MIT drone uses NanoMap tech for high speed navigation of cluttered environments

Researchers at MIT’s Computer Science and Artificial Intelligence Laboratory (CSAIL) have developed NanoMap, a drone navigation system that enables the high speed navigation of cluttered environments like forests and warehouse. 


NanoMap technology – which, during trials, enabled drones to fly at up 20 miles per hour through dense environments – potentially opens up a range of applications for small drones such as parcel delivery and search and rescue.

Existing approaches to drone navigation of this sort typically rely on intricate maps that aim to tell drones exactly where they are relative to obstacles. This isn’t particularly practical in real-world settings with unpredictable objects as if their estimated location is off by even just a small margin, they can easily crash.

By contrast, NanoMap considers the drone’s position in the world over time to be uncertain, and actually models and accounts for that uncertainty. “Overly confident maps won’t help you if you want drones that can operate at higher speeds in human environments,” said graduate student Pete Florence. “An approach that is better aware of uncertainty gets us a much higher level of reliability in terms of being able to fly in close quarters and avoid obstacles.”

The technology uses a depth-sensing system to stitch together a series of measurements about the drone’s immediate surroundings; allowing it to make motion plans for its current field of view and also anticipate how it should move around in the hidden fields of view that it has already seen.

“It’s kind of like saving all of the images you’ve seen of the world as a big tape in your head,” said Florence. “For the drone to plan motions, it essentially goes back into time to think individually of all the different places that it was in.”

The team’s tests demonstrate the impact of uncertainty.

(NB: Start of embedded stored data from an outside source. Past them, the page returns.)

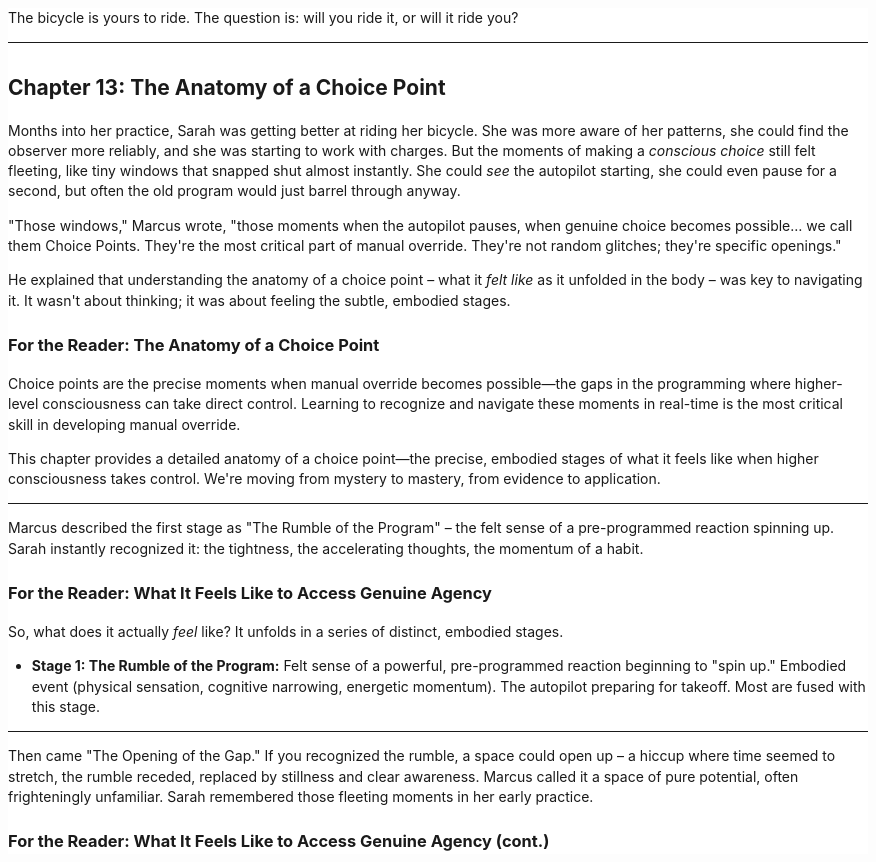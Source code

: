 The bicycle is yours to ride. The question is: will you ride it, or will it ride you?

---

## Chapter 13: The Anatomy of a Choice Point

Months into her practice, Sarah was getting better at riding her bicycle. She was more aware of her patterns, she could find the observer more reliably, and she was starting to work with charges. But the moments of making a *conscious choice* still felt fleeting, like tiny windows that snapped shut almost instantly. She could *see* the autopilot starting, she could even pause for a second, but often the old program would just barrel through anyway.

"Those windows," Marcus wrote, "those moments when the autopilot pauses, when genuine choice becomes possible… we call them Choice Points. They're the most critical part of manual override. They're not random glitches; they're specific openings."

He explained that understanding the anatomy of a choice point – what it *felt like* as it unfolded in the body – was key to navigating it. It wasn't about thinking; it was about feeling the subtle, embodied stages.

### For the Reader: The Anatomy of a Choice Point

Choice points are the precise moments when manual override becomes possible—the gaps in the programming where higher-level consciousness can take direct control. Learning to recognize and navigate these moments in real-time is the most critical skill in developing manual override.

This chapter provides a detailed anatomy of a choice point—the precise, embodied stages of what it feels like when higher consciousness takes control. We're moving from mystery to mastery, from evidence to application.

---

Marcus described the first stage as "The Rumble of the Program" – the felt sense of a pre-programmed reaction spinning up. Sarah instantly recognized it: the tightness, the accelerating thoughts, the momentum of a habit.

### For the Reader: What It Feels Like to Access Genuine Agency

So, what does it actually *feel* like? It unfolds in a series of distinct, embodied stages.

*   **Stage 1: The Rumble of the Program:** Felt sense of a powerful, pre-programmed reaction beginning to "spin up." Embodied event (physical sensation, cognitive narrowing, energetic momentum). The autopilot preparing for takeoff. Most are fused with this stage.

---

Then came "The Opening of the Gap." If you recognized the rumble, a space could open up – a hiccup where time seemed to stretch, the rumble receded, replaced by stillness and clear awareness. Marcus called it a space of pure potential, often frighteningly unfamiliar. Sarah remembered those fleeting moments in her early practice.

### For the Reader: What It Feels Like to Access Genuine Agency (cont.)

For example, if NanoMap wasn’t modelling uncertainty and the drone drifted just five per cent away from where it was expected to be, the drone would crash more than once every four flights. Meanwhile, when it accounted for uncertainty, the crash rate reduced to two per cent.

The team at CSAIL said that the system could be used in fields ranging from search-and-rescue and defence to package delivery and entertainment. It is claimed that it could also be applied to self-driving cars and other forms of autonomous navigation.